Закономерности поведения людей в лагерных условиях, открытые писателем, — страшны и нелестны для «хомо сапиенс»: «Человек живет в силу тех же причин, почему живет дерево, камень, собака…» (рассказ «Тифозный карантин». 1959 г.). Страшен и мир блатной морали, впервые с такой беспощадной силой разоблаченной Шаламовым. Пережитое дало ему право внести свои коррекции в общепринятые, освященные веками понятия о гуманизме, о добре и зле. Его философия, формулы которой входят в плоть рассказов, в эссе и письма, стучат, как пульс, в стихах их «Колымских тетрадей», — в высшей степени трагична. Но она и целительна: не может не пережить катарсиса человек, глубоко прочувствовавший произведения Шаламова. Они звучат грозным предупреждением всем растлителям человеческого духа, всем вдохновителям социальных экспериментов, всем энтузиастам, вступающим на коварную тропу благих намерений. От этих намерений, мы знаем, и доныне не отреклись многие из тех в бывшем СССР, чьи отцы и деды пережили невиданную в истории трагедию взаимной ненависти и самоуничтожения. Так что будем внимательно читать и перечитывать Шаламова — каждое его слово имеет особый вес…

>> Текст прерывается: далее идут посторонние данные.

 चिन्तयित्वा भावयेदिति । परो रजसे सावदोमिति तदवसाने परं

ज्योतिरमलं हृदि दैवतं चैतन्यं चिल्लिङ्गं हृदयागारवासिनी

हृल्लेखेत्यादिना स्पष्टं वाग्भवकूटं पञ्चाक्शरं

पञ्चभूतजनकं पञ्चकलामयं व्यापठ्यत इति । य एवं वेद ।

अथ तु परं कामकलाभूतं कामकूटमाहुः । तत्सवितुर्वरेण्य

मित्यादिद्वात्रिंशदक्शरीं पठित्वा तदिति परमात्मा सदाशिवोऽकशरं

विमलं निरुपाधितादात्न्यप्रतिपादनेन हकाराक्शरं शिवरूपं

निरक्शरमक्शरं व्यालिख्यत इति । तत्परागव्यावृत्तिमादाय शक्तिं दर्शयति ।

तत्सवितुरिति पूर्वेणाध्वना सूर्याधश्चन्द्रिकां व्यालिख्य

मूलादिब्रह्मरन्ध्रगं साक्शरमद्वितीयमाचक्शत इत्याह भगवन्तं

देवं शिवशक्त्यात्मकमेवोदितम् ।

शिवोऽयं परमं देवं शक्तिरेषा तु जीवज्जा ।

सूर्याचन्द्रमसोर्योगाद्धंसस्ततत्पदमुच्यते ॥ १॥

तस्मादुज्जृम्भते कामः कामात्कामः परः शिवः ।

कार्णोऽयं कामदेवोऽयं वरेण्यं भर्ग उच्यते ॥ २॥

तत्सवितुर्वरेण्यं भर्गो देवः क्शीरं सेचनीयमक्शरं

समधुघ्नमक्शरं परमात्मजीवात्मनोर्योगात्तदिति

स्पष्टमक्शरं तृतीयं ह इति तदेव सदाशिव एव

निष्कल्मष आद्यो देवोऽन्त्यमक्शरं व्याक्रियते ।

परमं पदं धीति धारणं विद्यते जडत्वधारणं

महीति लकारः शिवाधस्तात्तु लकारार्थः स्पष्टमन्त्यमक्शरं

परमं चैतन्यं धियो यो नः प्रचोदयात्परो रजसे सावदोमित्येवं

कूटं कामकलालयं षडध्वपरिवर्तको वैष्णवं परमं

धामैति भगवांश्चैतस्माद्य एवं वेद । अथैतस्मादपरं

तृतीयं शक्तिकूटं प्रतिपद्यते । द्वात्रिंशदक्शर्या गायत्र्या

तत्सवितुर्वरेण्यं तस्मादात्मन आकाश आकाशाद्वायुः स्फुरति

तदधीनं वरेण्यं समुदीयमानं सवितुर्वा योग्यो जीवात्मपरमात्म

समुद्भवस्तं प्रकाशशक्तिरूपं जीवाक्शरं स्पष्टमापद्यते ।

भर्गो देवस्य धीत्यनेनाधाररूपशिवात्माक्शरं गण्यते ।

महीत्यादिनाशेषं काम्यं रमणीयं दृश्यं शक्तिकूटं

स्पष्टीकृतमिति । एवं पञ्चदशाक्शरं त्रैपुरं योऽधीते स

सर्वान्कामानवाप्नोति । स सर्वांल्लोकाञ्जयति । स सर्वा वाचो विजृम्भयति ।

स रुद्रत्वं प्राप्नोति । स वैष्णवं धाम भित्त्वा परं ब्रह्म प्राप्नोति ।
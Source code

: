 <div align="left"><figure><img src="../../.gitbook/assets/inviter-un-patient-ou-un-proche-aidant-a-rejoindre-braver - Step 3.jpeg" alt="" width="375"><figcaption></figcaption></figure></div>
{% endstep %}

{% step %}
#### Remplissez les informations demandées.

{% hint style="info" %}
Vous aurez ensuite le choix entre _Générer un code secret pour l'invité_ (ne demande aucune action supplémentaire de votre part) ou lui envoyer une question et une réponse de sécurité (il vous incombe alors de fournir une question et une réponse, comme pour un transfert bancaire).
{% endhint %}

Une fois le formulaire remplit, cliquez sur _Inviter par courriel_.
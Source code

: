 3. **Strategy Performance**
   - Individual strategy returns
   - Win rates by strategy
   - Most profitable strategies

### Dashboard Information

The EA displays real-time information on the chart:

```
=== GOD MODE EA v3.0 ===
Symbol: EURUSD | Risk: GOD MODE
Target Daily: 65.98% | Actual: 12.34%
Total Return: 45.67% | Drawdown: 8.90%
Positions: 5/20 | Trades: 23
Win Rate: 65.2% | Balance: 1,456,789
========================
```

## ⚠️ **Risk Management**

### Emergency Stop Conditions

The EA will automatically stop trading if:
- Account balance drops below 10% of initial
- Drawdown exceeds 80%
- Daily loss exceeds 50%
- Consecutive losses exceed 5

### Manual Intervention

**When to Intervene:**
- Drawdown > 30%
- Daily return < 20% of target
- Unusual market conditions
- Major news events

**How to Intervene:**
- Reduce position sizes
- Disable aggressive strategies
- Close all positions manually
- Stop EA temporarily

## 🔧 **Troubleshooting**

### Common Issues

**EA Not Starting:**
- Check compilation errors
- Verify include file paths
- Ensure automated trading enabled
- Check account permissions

К сожалению, не оценена пока в должной мере и «Четвертая Вологда» — автобиографическая книга, написанная Шаламовым на склоне лет, в начале 1970-х годов. Подобно «Колымским рассказам», она увидела свет раньше на Западе, чем на родине. Многие читатели впервые открыли для себя, что писатель родился и вырос в старинном северорусском городе, что его отец был священником, что юный Варлам был. очевидцем двух революций и гражданской войны. Но те, кто ждал и ждет сенсаций от этой книги, будут, вероятно, разочарованы — в ней мало политики, вовсе нет «разоблачительного» пафоса. Это глубоко интимная книга-исповедь, рожденная потребностью писателя соединить «концы и начала» своей судьбы, проверить еще раз верность нравственных ориентиров, с которыми он входил в жизнь: «Я не пишу ни истории революции, ни истории своей семьи. Я шишу историю своей души — не более».